> _What to work on_
Scan the records below and copy every line that contains the string "folder".

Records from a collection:
★ ★ ★ ★

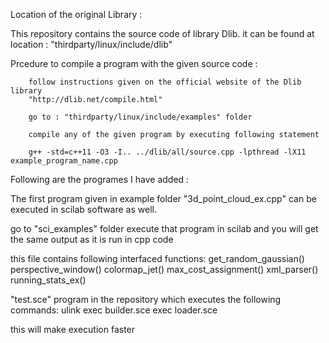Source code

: 
Location of the original Library : 

This repository contains the source code of library Dlib.
it can be found at location : "thirdparty/linux/include/dlib"

Prcedure to compile a program with the given source code :


		follow instructions given on the official website of the Dlib library
		"http://dlib.net/compile.html"

		go to : "thirdparty/linux/include/examples" folder 

        compile any of the given program by executing following statement

		g++ -std=c++11 -O3 -I.. ../dlib/all/source.cpp -lpthread -lX11 example_program_name.cpp

Following are the programes I have added :

The first program given in example folder "3d_point_cloud_ex.cpp" can be executed in scilab software as well.

go to "sci_examples" folder
execute that program in scilab and you will get the same output as it is run in cpp code

this file contains following interfaced functions:
get_random_gaussian()
perspective_window()
colormap_jet()
max_cost_assignment()
xml_parser()
running_stats_ex()


"test.sce" program in the repository which executes the following commands:
ulink
exec builder.sce
exec loader.sce

this will make execution faster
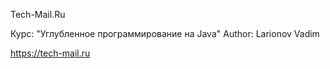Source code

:Tech-Mail.Ru

Курс: "Углубленное программирование на Java"
Author: Larionov Vadim
	
https://tech-mail.ru
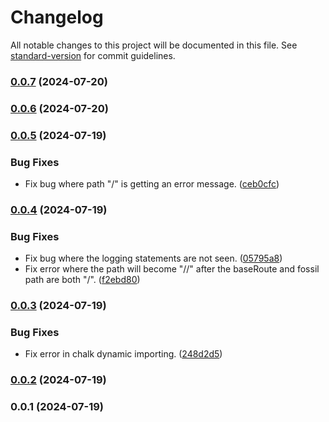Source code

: # Changelog

All notable changes to this project will be documented in this file. See [standard-version](https://github.com/conventional-changelog/standard-version) for commit guidelines.

### [0.0.7](https://github.com/tralsejr/dino-docs-api/compare/v0.0.6...v0.0.7) (2024-07-20)

### [0.0.6](https://github.com/tralsejr/dino-docs-api/compare/v0.0.5...v0.0.6) (2024-07-20)

### [0.0.5](https://github.com/tralsejr/dino-docs-api/compare/v0.0.4...v0.0.5) (2024-07-19)


### Bug Fixes

* Fix bug where path "/" is getting an error message. ([ceb0cfc](https://github.com/tralsejr/dino-docs-api/commit/ceb0cfc402c68d079896bd9d0481c0a3d68335da))

### [0.0.4](https://github.com/tralsejr/dino-docs-api/compare/v0.0.3...v0.0.4) (2024-07-19)


### Bug Fixes

* Fix bug where the logging statements are not seen. ([05795a8](https://github.com/tralsejr/dino-docs-api/commit/05795a8b6d03f626101ff4566fdc70048f4190bf))
* Fix error where the path will become "//" after the baseRoute and fossil path are both "/". ([f2ebd80](https://github.com/tralsejr/dino-docs-api/commit/f2ebd80da190c7c57f00fb3ec47171df255f9323))

### [0.0.3](https://github.com/tralsejr/dino-docs-api/compare/v0.0.2...v0.0.3) (2024-07-19)


### Bug Fixes

* Fix error in chalk dynamic importing. ([248d2d5](https://github.com/tralsejr/dino-docs-api/commit/248d2d5d50ef24eee39066652131559d7b6f72ff))

### [0.0.2](https://github.com/tralsejr/dino-docs-api/compare/v0.0.1...v0.0.2) (2024-07-19)

### 0.0.1 (2024-07-19)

★ ★ ★ ★

> _Written response_
		go to : "thirdparty/linux/include/examples" folder 
The first program given in example folder "3d_point_cloud_ex.cpp" can be executed in scilab software as well.
go to "sci_examples" folder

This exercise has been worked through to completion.